Work required ▸
Locate each line below that includes "Thomson" and reproduce it.

Stored entries
== Segment start ==

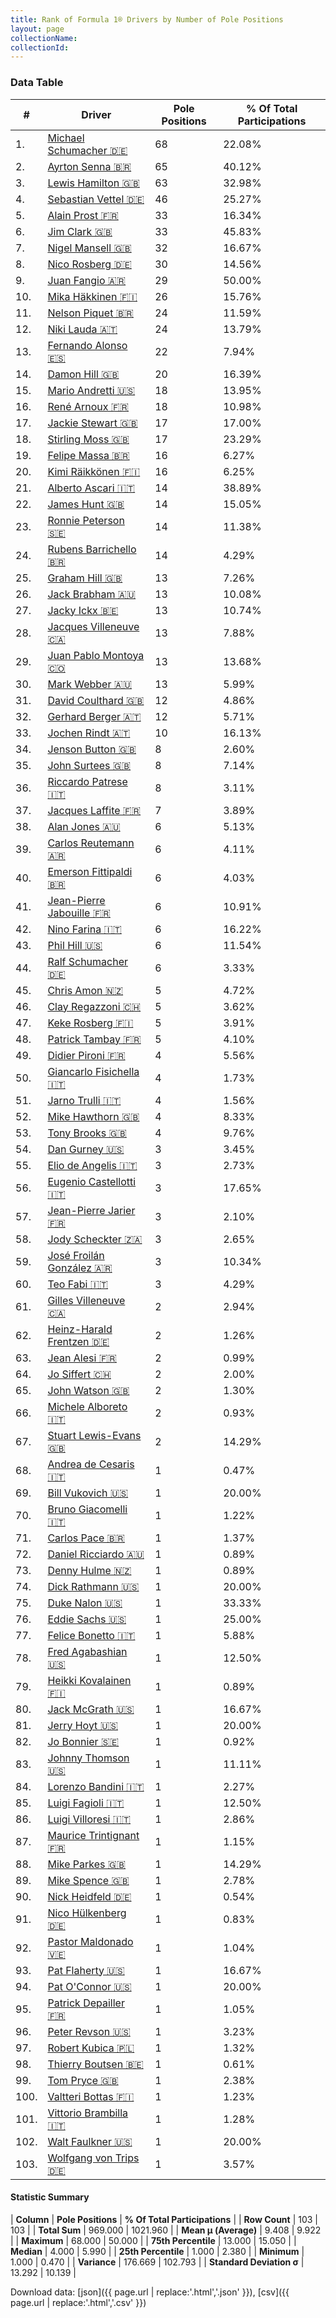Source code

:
 ```yaml
---
title: Rank of Formula 1® Drivers by Number of Pole Positions
layout: page
collectionName: 
collectionId: 
---
```




<canvas id="chart" width="400" height="180"></canvas>
<script>
var data = {
    "datasets": [
        {
            "backgroundColor": [
                "#9C8E8D",
                "#9C8E8D",
                "#9C8E8D",
                "#9C8E8D",
                "#9C8E8D",
                "#9C8E8D",
                "#9C8E8D",
                "#9C8E8D",
                "#9C8E8D",
                "#9C8E8D",
                "#9C8E8D",
                "#9C8E8D",
                "#9C8E8D",
                "#9C8E8D",
                "#9C8E8D",
                "#9C8E8D",
                "#9C8E8D",
                "#9C8E8D",
                "#9C8E8D",
                "#9C8E8D",
                "#9C8E8D",
                "#9C8E8D",
                "#9C8E8D",
                "#9C8E8D",
                "#9C8E8D",
                "#9C8E8D",
                "#9C8E8D",
                "#9C8E8D",
                "#9C8E8D",
                "#9C8E8D",
                "#9C8E8D",
                "#9C8E8D",
                "#9C8E8D",
                "#9C8E8D",
                "#9C8E8D",
                "#9C8E8D",
                "#9C8E8D",
                "#9C8E8D",
                "#9C8E8D",
                "#9C8E8D",
                "#9C8E8D",
                "#9C8E8D",
                "#9C8E8D",
                "#9C8E8D",
                "#9C8E8D",
                "#9C8E8D",
                "#9C8E8D",
                "#9C8E8D",
                "#9C8E8D",
                "#9C8E8D",
                "#9C8E8D",
                "#9C8E8D",
                "#9C8E8D",
                "#9C8E8D",
                "#9C8E8D",
                "#9C8E8D",
                "#9C8E8D",
                "#9C8E8D",
                "#9C8E8D",
                "#9C8E8D",
                "#9C8E8D",
                "#9C8E8D",
                "#9C8E8D",
                "#9C8E8D",
                "#9C8E8D",
                "#9C8E8D",
                "#9C8E8D",
                "#9C8E8D",
                "#9C8E8D",
                "#9C8E8D",
                "#9C8E8D",
                "#9C8E8D",
                "#9C8E8D",
                "#9C8E8D",
                "#9C8E8D",
                "#9C8E8D",
                "#9C8E8D",
                "#9C8E8D",
                "#9C8E8D",
                "#9C8E8D",
                "#9C8E8D",
                "#9C8E8D",
                "#9C8E8D",
                "#9C8E8D",
                "#9C8E8D",
                "#9C8E8D",
                "#9C8E8D",
                "#9C8E8D",
                "#9C8E8D",
                "#9C8E8D",
                "#9C8E8D",
                "#9C8E8D",
                "#9C8E8D",
                "#9C8E8D",
                "#9C8E8D",
                "#9C8E8D",
                "#9C8E8D",
                "#9C8E8D",
                "#9C8E8D",
                "#9C8E8D",
                "#9C8E8D",
                "#9C8E8D",
                "#9C8E8D"
            ],
            "borderColor": [
                "#1D181E",
                "#1D181E",
                "#1D181E",
                "#1D181E",
                "#1D181E",
                "#1D181E",
                "#1D181E",
                "#1D181E",
                "#1D181E",
                "#1D181E",
                "#1D181E",
                "#1D181E",
                "#1D181E",
                "#1D181E",
                "#1D181E",
                "#1D181E",
                "#1D181E",
                "#1D181E",
                "#1D181E",
                "#1D181E",
                "#1D181E",
                "#1D181E",
                "#1D181E",
                "#1D181E",
                "#1D181E",
                "#1D181E",
                "#1D181E",
                "#1D181E",
                "#1D181E",
                "#1D181E",
                "#1D181E",
                "#1D181E",
                "#1D181E",
                "#1D181E",
                "#1D181E",
                "#1D181E",
                "#1D181E",
                "#1D181E",
                "#1D181E",
                "#1D181E",
                "#1D181E",
                "#1D181E",
                "#1D181E",
                "#1D181E",
                "#1D181E",
                "#1D181E",
                "#1D181E",
                "#1D181E",
                "#1D181E",
                "#1D181E",
                "#1D181E",
                "#1D181E",
                "#1D181E",
                "#1D181E",
                "#1D181E",
                "#1D181E",
                "#1D181E",
                "#1D181E",
                "#1D181E",
                "#1D181E",
                "#1D181E",
                "#1D181E",
                "#1D181E",
                "#1D181E",
                "#1D181E",
                "#1D181E",
                "#1D181E",
                "#1D181E",
                "#1D181E",
                "#1D181E",
                "#1D181E",
                "#1D181E",
                "#1D181E",
                "#1D181E",
                "#1D181E",
                "#1D181E",
                "#1D181E",
                "#1D181E",
                "#1D181E",
                "#1D181E",
                "#1D181E",
                "#1D181E",
                "#1D181E",
                "#1D181E",
                "#1D181E",
                "#1D181E",
                "#1D181E",
                "#1D181E",
                "#1D181E",
                "#1D181E",
                "#1D181E",
                "#1D181E",
                "#1D181E",
                "#1D181E",
                "#1D181E",
                "#1D181E",
                "#1D181E",
                "#1D181E",
                "#1D181E",
                "#1D181E",
                "#1D181E",
                "#1D181E",
                "#1D181E"
            ],
            "borderWidth": 1,
            "data": [
                68.0,
                65.0,
                63.0,
                46.0,
                33.0,
                33.0,
                32.0,
                30.0,
                29.0,
                26.0,
                24.0,
                24.0,
                22.0,
                20.0,
                18.0,
                18.0,
                17.0,
                17.0,
                16.0,
                16.0,
                14.0,
                14.0,
                14.0,
                14.0,
                13.0,
                13.0,
                13.0,
                13.0,
                13.0,
                13.0,
                12.0,
                12.0,
                10.0,
                8.0,
                8.0,
                8.0,
                7.0,
                6.0,
                6.0,
                6.0,
                6.0,
                6.0,
                6.0,
                6.0,
                5.0,
                5.0,
                5.0,
                5.0,
                4.0,
                4.0,
                4.0,
                4.0,
                4.0,
                3.0,
                3.0,
                3.0,
                3.0,
                3.0,
                3.0,
                3.0,
                2.0,
                2.0,
                2.0,
                2.0,
                2.0,
                2.0,
                2.0,
                1.0,
                1.0,
                1.0,
                1.0,
                1.0,
                1.0,
                1.0,
                1.0,
                1.0,
                1.0,
                1.0,
                1.0,
                1.0,
                1.0,
                1.0,
                1.0,
                1.0,
                1.0,
                1.0,
                1.0,
                1.0,
                1.0,
                1.0,
                1.0,
                1.0,
                1.0,
                1.0,
                1.0,
                1.0,
                1.0,
                1.0,
                1.0,
                1.0,
                1.0,
                1.0,
                1.0
            ],
            "label": "Pole Positions"
        }
    ],
    "labels": [
        "Michael Schumacher",
        "Ayrton Senna",
        "Lewis Hamilton",
        "Sebastian Vettel",
        "Alain Prost",
        "Jim Clark",
        "Nigel Mansell",
        "Nico Rosberg",
        "Juan Fangio",
        "Mika Häkkinen",
        "Nelson Piquet",
        "Niki Lauda",
        "Fernando Alonso",
        "Damon Hill",
        "Mario Andretti",
        "René Arnoux",
        "Jackie Stewart",
        "Stirling Moss",
        "Felipe Massa",
        "Kimi Räikkönen",
        "Alberto Ascari",
        "James Hunt",
        "Ronnie Peterson",
        "Rubens Barrichello",
        "Graham Hill",
        "Jack Brabham",
        "Jacky Ickx",
        "Jacques Villeneuve",
        "Juan Pablo Montoya",
        "Mark Webber",
        "David Coulthard",
        "Gerhard Berger",
        "Jochen Rindt",
        "Jenson Button",
        "John Surtees",
        "Riccardo Patrese",
        "Jacques Laffite",
        "Alan Jones",
        "Carlos Reutemann",
        "Emerson Fittipaldi",
        "Jean-Pierre Jabouille",
        "Nino Farina",
        "Phil Hill",
        "Ralf Schumacher",
        "Chris Amon",
        "Clay Regazzoni",
        "Keke Rosberg",
        "Patrick Tambay",
        "Didier Pironi",
        "Giancarlo Fisichella",
        "Jarno Trulli",
        "Mike Hawthorn",
        "Tony Brooks",
        "Dan Gurney",
        "Elio de Angelis",
        "Eugenio Castellotti",
        "Jean-Pierre Jarier",
        "Jody Scheckter",
        "José Froilán González",
        "Teo Fabi",
        "Gilles Villeneuve",
        "Heinz-Harald Frentzen",
        "Jean Alesi",
        "Jo Siffert",
        "John Watson",
        "Michele Alboreto",
        "Stuart Lewis-Evans",
        "Andrea de Cesaris",
        "Bill Vukovich",
        "Bruno Giacomelli",
        "Carlos Pace",
        "Daniel Ricciardo",
        "Denny Hulme",
        "Dick Rathmann",
        "Duke Nalon",
        "Eddie Sachs",
        "Felice Bonetto",
        "Fred Agabashian",
        "Heikki Kovalainen",
        "Jack McGrath",
        "Jerry Hoyt",
        "Jo Bonnier",
        "Johnny Thomson",
        "Lorenzo Bandini",
        "Luigi Fagioli",
        "Luigi Villoresi",
        "Maurice Trintignant",
        "Mike Parkes",
        "Mike Spence",
        "Nick Heidfeld",
        "Nico Hülkenberg",
        "Pastor Maldonado",
        "Pat Flaherty",
        "Pat O'Connor",
        "Patrick Depailler",
        "Peter Revson",
        "Robert Kubica",
        "Thierry Boutsen",
        "Tom Pryce",
        "Valtteri Bottas",
        "Vittorio Brambilla",
        "Walt Faulkner",
        "Wolfgang von Trips"
    ]
};
var options = {
  legend: {
    display: false
  },
  scales: {
    xAxes: [{
      ticks: {
        beginAtZero: true,
        maxRotation: 180,
        display: window.innerWidth > 800
      }
    }],
    yAxes: [{
      ticks: {
        beginAtZero: true
      }
    }]
  },
  onResize: function(chart, size) {
    chart.options.scales.xAxes[0].ticks.display = size.width > 800;
  }
};
var chart = new Chart("chart", {
    data: data,
    type: 'bar',
    options: options
});
</script>



### Data Table

| # | Driver | Pole Positions | % Of Total Participations |
|--|--|--|--|
| 1. | [Michael Schumacher 🇩🇪](/f1/drivers/michael_schumacher) | 68 | 22.08% |
| 2. | [Ayrton Senna 🇧🇷](/f1/drivers/senna) | 65 | 40.12% |
| 3. | [Lewis Hamilton 🇬🇧](/f1/drivers/hamilton) | 63 | 32.98% |
| 4. | [Sebastian Vettel 🇩🇪](/f1/drivers/vettel) | 46 | 25.27% |
| 5. | [Alain Prost 🇫🇷](/f1/drivers/prost) | 33 | 16.34% |
| 6. | [Jim Clark 🇬🇧](/f1/drivers/clark) | 33 | 45.83% |
| 7. | [Nigel Mansell 🇬🇧](/f1/drivers/mansell) | 32 | 16.67% |
| 8. | [Nico Rosberg 🇩🇪](/f1/drivers/rosberg) | 30 | 14.56% |
| 9. | [Juan Fangio 🇦🇷](/f1/drivers/fangio) | 29 | 50.00% |
| 10. | [Mika Häkkinen 🇫🇮](/f1/drivers/hakkinen) | 26 | 15.76% |
| 11. | [Nelson Piquet 🇧🇷](/f1/drivers/piquet) | 24 | 11.59% |
| 12. | [Niki Lauda 🇦🇹](/f1/drivers/lauda) | 24 | 13.79% |
| 13. | [Fernando Alonso 🇪🇸](/f1/drivers/alonso) | 22 | 7.94% |
| 14. | [Damon Hill 🇬🇧](/f1/drivers/damon_hill) | 20 | 16.39% |
| 15. | [Mario Andretti 🇺🇸](/f1/drivers/mario_andretti) | 18 | 13.95% |
| 16. | [René Arnoux 🇫🇷](/f1/drivers/arnoux) | 18 | 10.98% |
| 17. | [Jackie Stewart 🇬🇧](/f1/drivers/stewart) | 17 | 17.00% |
| 18. | [Stirling Moss 🇬🇧](/f1/drivers/moss) | 17 | 23.29% |
| 19. | [Felipe Massa 🇧🇷](/f1/drivers/massa) | 16 | 6.27% |
| 20. | [Kimi Räikkönen 🇫🇮](/f1/drivers/raikkonen) | 16 | 6.25% |
| 21. | [Alberto Ascari 🇮🇹](/f1/drivers/ascari) | 14 | 38.89% |
| 22. | [James Hunt 🇬🇧](/f1/drivers/hunt) | 14 | 15.05% |
| 23. | [Ronnie Peterson 🇸🇪](/f1/drivers/peterson) | 14 | 11.38% |
| 24. | [Rubens Barrichello 🇧🇷](/f1/drivers/barrichello) | 14 | 4.29% |
| 25. | [Graham Hill 🇬🇧](/f1/drivers/hill) | 13 | 7.26% |
| 26. | [Jack Brabham 🇦🇺](/f1/drivers/jack_brabham) | 13 | 10.08% |
| 27. | [Jacky Ickx 🇧🇪](/f1/drivers/ickx) | 13 | 10.74% |
| 28. | [Jacques Villeneuve 🇨🇦](/f1/drivers/villeneuve) | 13 | 7.88% |
| 29. | [Juan Pablo Montoya 🇨🇴](/f1/drivers/montoya) | 13 | 13.68% |
| 30. | [Mark Webber 🇦🇺](/f1/drivers/webber) | 13 | 5.99% |
| 31. | [David Coulthard 🇬🇧](/f1/drivers/coulthard) | 12 | 4.86% |
| 32. | [Gerhard Berger 🇦🇹](/f1/drivers/berger) | 12 | 5.71% |
| 33. | [Jochen Rindt 🇦🇹](/f1/drivers/rindt) | 10 | 16.13% |
| 34. | [Jenson Button 🇬🇧](/f1/drivers/button) | 8 | 2.60% |
| 35. | [John Surtees 🇬🇧](/f1/drivers/surtees) | 8 | 7.14% |
| 36. | [Riccardo Patrese 🇮🇹](/f1/drivers/patrese) | 8 | 3.11% |
| 37. | [Jacques Laffite 🇫🇷](/f1/drivers/laffite) | 7 | 3.89% |
| 38. | [Alan Jones 🇦🇺](/f1/drivers/jones) | 6 | 5.13% |
| 39. | [Carlos Reutemann 🇦🇷](/f1/drivers/reutemann) | 6 | 4.11% |
| 40. | [Emerson Fittipaldi 🇧🇷](/f1/drivers/emerson_fittipaldi) | 6 | 4.03% |
| 41. | [Jean-Pierre Jabouille 🇫🇷](/f1/drivers/jabouille) | 6 | 10.91% |
| 42. | [Nino Farina 🇮🇹](/f1/drivers/farina) | 6 | 16.22% |
| 43. | [Phil Hill 🇺🇸](/f1/drivers/phil_hill) | 6 | 11.54% |
| 44. | [Ralf Schumacher 🇩🇪](/f1/drivers/ralf_schumacher) | 6 | 3.33% |
| 45. | [Chris Amon 🇳🇿](/f1/drivers/amon) | 5 | 4.72% |
| 46. | [Clay Regazzoni 🇨🇭](/f1/drivers/regazzoni) | 5 | 3.62% |
| 47. | [Keke Rosberg 🇫🇮](/f1/drivers/keke_rosberg) | 5 | 3.91% |
| 48. | [Patrick Tambay 🇫🇷](/f1/drivers/tambay) | 5 | 4.10% |
| 49. | [Didier Pironi 🇫🇷](/f1/drivers/pironi) | 4 | 5.56% |
| 50. | [Giancarlo Fisichella 🇮🇹](/f1/drivers/fisichella) | 4 | 1.73% |
| 51. | [Jarno Trulli 🇮🇹](/f1/drivers/trulli) | 4 | 1.56% |
| 52. | [Mike Hawthorn 🇬🇧](/f1/drivers/hawthorn) | 4 | 8.33% |
| 53. | [Tony Brooks 🇬🇧](/f1/drivers/brooks) | 4 | 9.76% |
| 54. | [Dan Gurney 🇺🇸](/f1/drivers/gurney) | 3 | 3.45% |
| 55. | [Elio de Angelis 🇮🇹](/f1/drivers/angelis) | 3 | 2.73% |
| 56. | [Eugenio Castellotti 🇮🇹](/f1/drivers/castellotti) | 3 | 17.65% |
| 57. | [Jean-Pierre Jarier 🇫🇷](/f1/drivers/jarier) | 3 | 2.10% |
| 58. | [Jody Scheckter 🇿🇦](/f1/drivers/scheckter) | 3 | 2.65% |
| 59. | [José Froilán González 🇦🇷](/f1/drivers/gonzalez) | 3 | 10.34% |
| 60. | [Teo Fabi 🇮🇹](/f1/drivers/fabi) | 3 | 4.29% |
| 61. | [Gilles Villeneuve 🇨🇦](/f1/drivers/gilles_villeneuve) | 2 | 2.94% |
| 62. | [Heinz-Harald Frentzen 🇩🇪](/f1/drivers/frentzen) | 2 | 1.26% |
| 63. | [Jean Alesi 🇫🇷](/f1/drivers/alesi) | 2 | 0.99% |
| 64. | [Jo Siffert 🇨🇭](/f1/drivers/siffert) | 2 | 2.00% |
| 65. | [John Watson 🇬🇧](/f1/drivers/watson) | 2 | 1.30% |
| 66. | [Michele Alboreto 🇮🇹](/f1/drivers/alboreto) | 2 | 0.93% |
| 67. | [Stuart Lewis-Evans 🇬🇧](/f1/drivers/lewis-evans) | 2 | 14.29% |
| 68. | [Andrea de Cesaris 🇮🇹](/f1/drivers/cesaris) | 1 | 0.47% |
| 69. | [Bill Vukovich 🇺🇸](/f1/drivers/vukovich) | 1 | 20.00% |
| 70. | [Bruno Giacomelli 🇮🇹](/f1/drivers/giacomelli) | 1 | 1.22% |
| 71. | [Carlos Pace 🇧🇷](/f1/drivers/pace) | 1 | 1.37% |
| 72. | [Daniel Ricciardo 🇦🇺](/f1/drivers/ricciardo) | 1 | 0.89% |
| 73. | [Denny Hulme 🇳🇿](/f1/drivers/hulme) | 1 | 0.89% |
| 74. | [Dick Rathmann 🇺🇸](/f1/drivers/dick_rathmann) | 1 | 20.00% |
| 75. | [Duke Nalon 🇺🇸](/f1/drivers/nalon) | 1 | 33.33% |
| 76. | [Eddie Sachs 🇺🇸](/f1/drivers/sachs) | 1 | 25.00% |
| 77. | [Felice Bonetto 🇮🇹](/f1/drivers/bonetto) | 1 | 5.88% |
| 78. | [Fred Agabashian 🇺🇸](/f1/drivers/agabashian) | 1 | 12.50% |
| 79. | [Heikki Kovalainen 🇫🇮](/f1/drivers/kovalainen) | 1 | 0.89% |
| 80. | [Jack McGrath 🇺🇸](/f1/drivers/mcgrath) | 1 | 16.67% |
| 81. | [Jerry Hoyt 🇺🇸](/f1/drivers/hoyt) | 1 | 20.00% |
| 82. | [Jo Bonnier 🇸🇪](/f1/drivers/bonnier) | 1 | 0.92% |
| 83. | [Johnny Thomson 🇺🇸](/f1/drivers/thomson) | 1 | 11.11% |
| 84. | [Lorenzo Bandini 🇮🇹](/f1/drivers/bandini) | 1 | 2.27% |
| 85. | [Luigi Fagioli 🇮🇹](/f1/drivers/fagioli) | 1 | 12.50% |
| 86. | [Luigi Villoresi 🇮🇹](/f1/drivers/villoresi) | 1 | 2.86% |
| 87. | [Maurice Trintignant 🇫🇷](/f1/drivers/trintignant) | 1 | 1.15% |
| 88. | [Mike Parkes 🇬🇧](/f1/drivers/parkes) | 1 | 14.29% |
| 89. | [Mike Spence 🇬🇧](/f1/drivers/spence) | 1 | 2.78% |
| 90. | [Nick Heidfeld 🇩🇪](/f1/drivers/heidfeld) | 1 | 0.54% |
| 91. | [Nico Hülkenberg 🇩🇪](/f1/drivers/hulkenberg) | 1 | 0.83% |
| 92. | [Pastor Maldonado 🇻🇪](/f1/drivers/maldonado) | 1 | 1.04% |
| 93. | [Pat Flaherty 🇺🇸](/f1/drivers/flaherty) | 1 | 16.67% |
| 94. | [Pat O'Connor 🇺🇸](/f1/drivers/connor) | 1 | 20.00% |
| 95. | [Patrick Depailler 🇫🇷](/f1/drivers/depailler) | 1 | 1.05% |
| 96. | [Peter Revson 🇺🇸](/f1/drivers/revson) | 1 | 3.23% |
| 97. | [Robert Kubica 🇵🇱](/f1/drivers/kubica) | 1 | 1.32% |
| 98. | [Thierry Boutsen 🇧🇪](/f1/drivers/boutsen) | 1 | 0.61% |
| 99. | [Tom Pryce 🇬🇧](/f1/drivers/pryce) | 1 | 2.38% |
| 100. | [Valtteri Bottas 🇫🇮](/f1/drivers/bottas) | 1 | 1.23% |
| 101. | [Vittorio Brambilla 🇮🇹](/f1/drivers/brambilla) | 1 | 1.28% |
| 102. | [Walt Faulkner 🇺🇸](/f1/drivers/faulkner) | 1 | 20.00% |
| 103. | [Wolfgang von Trips 🇩🇪](/f1/drivers/trips) | 1 | 3.57% |

#### Statistic Summary

| **Column** | **Pole Positions** | **% Of Total Participations** |
| **Row Count** | 103 | 103 |
| **Total Sum** | 969.000 | 1021.960 |
| **Mean μ (Average)** | 9.408 | 9.922 |
| **Maximum** | 68.000 | 50.000 |
| **75th Percentile** | 13.000 | 15.050 |
| **Median** | 4.000 | 5.990 |
| **25th Percentile** | 1.000 | 2.380 |
| **Minimum** | 1.000 | 0.470 |
| **Variance** | 176.669 | 102.793 |
| **Standard Deviation σ** | 13.292 | 10.139 |

Download data: [json]({{ page.url | replace:'.html','.json' }}), [csv]({{ page.url | replace:'.html','.csv' }})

== Segment end ==

Answer to the problem ▸
        "Johnny Thomson",
| 83. | [Johnny Thomson 🇺🇸](/f1/drivers/thomson) | 1 | 11.11% |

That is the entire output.